Nicht egal ist mir jedoch, wenn ich in einer Tageszeitung den Vorbericht einer anderen Tageszeitung als Spielanalyse nachlesen muss. Damit unterbietet der Sportjournalismus die aktuelle Form von Werder Bremen.
Endlich. Die Bagger können kommen:
Dem Ausbau des Weserstadions steht nichts mehr im Wege. Das Oberverwaltungsgericht Bremen hat eine sogenannte Normenkontrollklage abgelehnt. Anwohner hatten gegen den Bebauungsplan geklagt.
Eine Revision ist nach Angaben der Pressestelle des Gerichtes nicht zugelassen. Ursprünglich wollte der Fußball-Bundesligist Werder Bremen bereits im Dezember vergangenen Jahres mit dem Umbau auf 50 000 Plätze beginnen.
Aus der FTD: Ausbau des Weserstadion kann beginnen
Es waren übrigens 3 (in Worten: drei) Anwohner, die geklagt haben. Die anderen Anwohner vom Viertel und vom Peterswerder hatten die Ausbaupläne zur Fußballkathedrale bereits nach der Verabschiedung des neuen Verkehrssystems abgesegnet.
In dem sehr guten US-Wahlkampfblog Pennsylvania Ave schlüsselt Florian Heinhold das Kosten (Dollar) / Nutzen (Delegiertenstimmen) Verhältnis im Vorwahlkampf der USA auf:
Geld ist Macht, Amerika eine Plutokratie – schon für die Nationalsozialisten war ein Lieblingsthema, was heute vor allem Europas Gutmenschentum umtreibt.
Zeit für eine Zwischenbilanz: Geld regiert nicht die Welt – oder zumindest nicht die Vereinigten Staaten.
Interessant: Der Return on Investment, den die einzelnen Kampagnen in Form von Delegierten für ihre Ausgaben erwirtschaftet haben, fällt extrem unterschiedlich aus.
Zum Beitrag mit anschaulicher Grafik geht es hier.
Erinnert stark an die Abrechnungen am Ende einer Bundesligasaison (schießt Geld Tore? etc.), bei der die Spielergehälter/ Transferausgaben in Relation zum Tabellenplatz gesetzt werden.
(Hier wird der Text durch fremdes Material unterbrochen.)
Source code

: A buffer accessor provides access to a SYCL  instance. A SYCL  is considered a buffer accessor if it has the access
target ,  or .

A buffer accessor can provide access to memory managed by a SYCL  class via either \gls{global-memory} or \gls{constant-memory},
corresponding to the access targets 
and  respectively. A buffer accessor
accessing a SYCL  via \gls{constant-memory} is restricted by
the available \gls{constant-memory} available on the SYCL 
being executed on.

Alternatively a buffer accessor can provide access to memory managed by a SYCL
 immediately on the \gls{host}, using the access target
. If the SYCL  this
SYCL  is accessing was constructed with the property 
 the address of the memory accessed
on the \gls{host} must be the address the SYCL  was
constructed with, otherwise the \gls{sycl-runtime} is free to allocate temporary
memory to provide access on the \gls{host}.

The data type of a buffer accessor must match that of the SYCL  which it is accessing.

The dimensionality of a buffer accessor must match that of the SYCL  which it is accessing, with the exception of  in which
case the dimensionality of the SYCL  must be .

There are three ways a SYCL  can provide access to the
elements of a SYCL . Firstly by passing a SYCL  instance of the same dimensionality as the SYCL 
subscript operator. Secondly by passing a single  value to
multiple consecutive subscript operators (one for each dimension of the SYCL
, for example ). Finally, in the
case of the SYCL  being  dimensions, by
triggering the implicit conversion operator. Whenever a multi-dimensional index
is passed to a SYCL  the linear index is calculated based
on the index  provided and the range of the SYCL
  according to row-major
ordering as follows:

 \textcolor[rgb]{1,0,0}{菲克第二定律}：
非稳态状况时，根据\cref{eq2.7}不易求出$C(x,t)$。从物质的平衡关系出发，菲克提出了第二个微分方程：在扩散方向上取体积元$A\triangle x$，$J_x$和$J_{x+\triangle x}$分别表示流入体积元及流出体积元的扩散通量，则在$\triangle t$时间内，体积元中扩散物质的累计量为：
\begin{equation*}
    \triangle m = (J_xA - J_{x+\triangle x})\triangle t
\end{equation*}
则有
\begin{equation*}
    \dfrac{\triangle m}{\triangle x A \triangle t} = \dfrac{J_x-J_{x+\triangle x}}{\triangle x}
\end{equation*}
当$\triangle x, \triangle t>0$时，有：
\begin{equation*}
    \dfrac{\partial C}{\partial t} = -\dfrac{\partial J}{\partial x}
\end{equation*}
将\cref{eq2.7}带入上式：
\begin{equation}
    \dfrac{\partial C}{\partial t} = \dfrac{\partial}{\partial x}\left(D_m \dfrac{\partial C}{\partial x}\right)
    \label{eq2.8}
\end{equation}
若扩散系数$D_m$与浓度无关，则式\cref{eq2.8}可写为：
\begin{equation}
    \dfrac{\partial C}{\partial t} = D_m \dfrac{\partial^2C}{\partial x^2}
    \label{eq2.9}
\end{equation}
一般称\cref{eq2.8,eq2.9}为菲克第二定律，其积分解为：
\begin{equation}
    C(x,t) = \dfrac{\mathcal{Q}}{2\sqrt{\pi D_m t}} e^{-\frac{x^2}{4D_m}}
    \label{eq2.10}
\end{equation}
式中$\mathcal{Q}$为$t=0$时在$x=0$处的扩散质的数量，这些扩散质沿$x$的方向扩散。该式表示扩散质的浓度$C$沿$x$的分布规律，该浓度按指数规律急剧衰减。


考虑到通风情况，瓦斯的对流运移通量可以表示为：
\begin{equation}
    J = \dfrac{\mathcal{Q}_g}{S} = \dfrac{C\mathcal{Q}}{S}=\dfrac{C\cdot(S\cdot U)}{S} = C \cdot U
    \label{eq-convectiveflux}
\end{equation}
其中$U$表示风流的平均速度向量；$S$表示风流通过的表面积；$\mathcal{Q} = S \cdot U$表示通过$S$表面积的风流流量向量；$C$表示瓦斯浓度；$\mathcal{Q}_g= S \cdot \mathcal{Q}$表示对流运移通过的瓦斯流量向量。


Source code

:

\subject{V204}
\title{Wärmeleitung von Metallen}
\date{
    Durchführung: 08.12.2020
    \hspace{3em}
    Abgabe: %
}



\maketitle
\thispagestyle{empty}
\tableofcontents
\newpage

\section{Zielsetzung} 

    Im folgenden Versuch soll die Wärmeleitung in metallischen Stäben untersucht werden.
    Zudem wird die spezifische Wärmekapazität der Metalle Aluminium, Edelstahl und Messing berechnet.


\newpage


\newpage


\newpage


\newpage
Selbstverständlich schließt Werder Bremen dort immer überdurchschnittlich ab, führt also im Kosten/ Nutzen Verhältnis deutlich vor den anderen Spitzenvereinen. Geld allein macht noch keine Meisterschaft (gell, Schalke), Bayern München hat derzeit 80 Millionen Euro für gerade mal 3 Punkte Vorsprung vor Bremen ausgegeben.
Fernglas (Deutsch)
Substantiv, n
Silbentrennung: Fern·glas, Plural: Fern·glä·ser
Bedeutungen:
[1] optisches Gerät
Synonyme:
Feldstecher
Beispiele:
[1] Mein Nachbar steht immer mit den Fernglas am Fenster und beobachtet die anderen Anwohner.
Diego muss vor überharten Attacken seitens des Schiedsrichters geschützt werden.
(Premiere)
Schiedsrichter Stark ging mal wieder gar nicht. Nomen est omen. Schwach angefangen und dann ganz stark nachgelassen. Mitzunehmen ist eine 3-4 Niederlage, 6 gelbe und eine rote Karte. Und Spiegel-Online Startseiten wie diese hier, die einem den Tag wieder halbwegs* retten:
Den ganzen Kommentar kann man hier nachlesen.
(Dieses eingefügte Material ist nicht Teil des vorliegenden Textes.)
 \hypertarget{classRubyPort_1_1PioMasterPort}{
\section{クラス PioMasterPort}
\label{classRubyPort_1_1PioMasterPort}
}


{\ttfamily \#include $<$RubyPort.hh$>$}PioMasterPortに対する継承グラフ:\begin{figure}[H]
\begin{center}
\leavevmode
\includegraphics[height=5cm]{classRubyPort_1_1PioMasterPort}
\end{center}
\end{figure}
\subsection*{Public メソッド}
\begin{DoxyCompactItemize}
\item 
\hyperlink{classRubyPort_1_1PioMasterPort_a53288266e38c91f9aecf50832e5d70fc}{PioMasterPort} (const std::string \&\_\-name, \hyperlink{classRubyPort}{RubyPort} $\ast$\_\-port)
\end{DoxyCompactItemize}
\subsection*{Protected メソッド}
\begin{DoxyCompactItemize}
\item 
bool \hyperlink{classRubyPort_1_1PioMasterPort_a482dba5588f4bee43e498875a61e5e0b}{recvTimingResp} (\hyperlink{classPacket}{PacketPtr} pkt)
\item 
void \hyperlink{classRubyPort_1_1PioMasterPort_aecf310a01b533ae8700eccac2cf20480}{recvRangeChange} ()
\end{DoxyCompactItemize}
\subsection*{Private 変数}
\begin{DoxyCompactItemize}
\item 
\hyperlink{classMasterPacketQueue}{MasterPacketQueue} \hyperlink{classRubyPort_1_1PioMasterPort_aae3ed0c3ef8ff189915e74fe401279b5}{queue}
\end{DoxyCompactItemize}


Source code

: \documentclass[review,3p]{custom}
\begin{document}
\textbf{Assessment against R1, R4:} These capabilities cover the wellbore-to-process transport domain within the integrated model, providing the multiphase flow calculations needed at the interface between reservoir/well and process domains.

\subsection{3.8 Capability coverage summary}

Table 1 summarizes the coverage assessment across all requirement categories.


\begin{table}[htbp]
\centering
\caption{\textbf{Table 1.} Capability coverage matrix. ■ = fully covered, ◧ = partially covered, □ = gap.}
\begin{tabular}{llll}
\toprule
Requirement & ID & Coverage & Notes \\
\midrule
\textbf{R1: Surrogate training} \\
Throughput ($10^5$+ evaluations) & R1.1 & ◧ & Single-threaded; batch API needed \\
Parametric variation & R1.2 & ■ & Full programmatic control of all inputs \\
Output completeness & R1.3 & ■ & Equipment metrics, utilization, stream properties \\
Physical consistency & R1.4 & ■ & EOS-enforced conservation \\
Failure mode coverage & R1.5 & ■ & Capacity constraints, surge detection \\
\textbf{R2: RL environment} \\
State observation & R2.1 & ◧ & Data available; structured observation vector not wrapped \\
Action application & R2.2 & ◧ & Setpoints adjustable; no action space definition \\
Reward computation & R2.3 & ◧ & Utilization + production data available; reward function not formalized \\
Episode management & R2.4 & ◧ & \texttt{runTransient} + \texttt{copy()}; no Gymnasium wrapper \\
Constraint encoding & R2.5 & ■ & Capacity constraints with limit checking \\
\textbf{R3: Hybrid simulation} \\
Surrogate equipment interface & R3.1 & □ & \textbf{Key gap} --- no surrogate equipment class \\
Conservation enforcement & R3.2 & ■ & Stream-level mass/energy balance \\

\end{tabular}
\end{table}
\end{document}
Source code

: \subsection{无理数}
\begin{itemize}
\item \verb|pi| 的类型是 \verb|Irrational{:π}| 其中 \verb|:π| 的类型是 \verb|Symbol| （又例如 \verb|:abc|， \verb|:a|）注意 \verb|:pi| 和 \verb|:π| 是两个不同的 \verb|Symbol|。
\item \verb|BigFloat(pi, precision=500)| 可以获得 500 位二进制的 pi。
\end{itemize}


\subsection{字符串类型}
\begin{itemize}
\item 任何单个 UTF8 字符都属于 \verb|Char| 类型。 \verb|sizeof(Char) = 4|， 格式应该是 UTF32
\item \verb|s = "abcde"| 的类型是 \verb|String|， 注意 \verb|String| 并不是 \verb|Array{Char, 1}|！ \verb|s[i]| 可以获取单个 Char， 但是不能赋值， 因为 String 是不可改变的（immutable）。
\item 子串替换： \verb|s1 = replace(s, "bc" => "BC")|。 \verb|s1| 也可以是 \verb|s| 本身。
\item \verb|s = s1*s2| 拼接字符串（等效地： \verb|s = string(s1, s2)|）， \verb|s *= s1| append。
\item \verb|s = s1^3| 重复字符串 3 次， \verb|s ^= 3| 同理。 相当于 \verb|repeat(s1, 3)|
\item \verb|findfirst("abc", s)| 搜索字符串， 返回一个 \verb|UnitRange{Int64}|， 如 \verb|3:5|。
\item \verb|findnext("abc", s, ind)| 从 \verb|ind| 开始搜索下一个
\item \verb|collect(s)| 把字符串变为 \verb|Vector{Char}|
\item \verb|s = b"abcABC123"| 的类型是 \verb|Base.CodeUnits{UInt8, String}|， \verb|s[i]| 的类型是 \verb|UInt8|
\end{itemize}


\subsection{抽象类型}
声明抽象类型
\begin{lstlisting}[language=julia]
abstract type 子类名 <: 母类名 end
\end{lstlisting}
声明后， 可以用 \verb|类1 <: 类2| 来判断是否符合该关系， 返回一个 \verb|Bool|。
* Für die andere Hälfte hat bereits mein Supermarkt gesorgt. Öffnungszeiten wurden von 22 auf 24 Uhr verlängert, daher musste neues Personal für die Abendstunden eingestellt werden. Vermutlich Studentinnen. Und ich musste die ganze Zeit an Roter Minirock vom 1984′er Ärzte Album Debil denken. Sie ist das Mädchen, sie ist das Mädchen, sie ist das Mädchen von Kasse vier. Could be worse.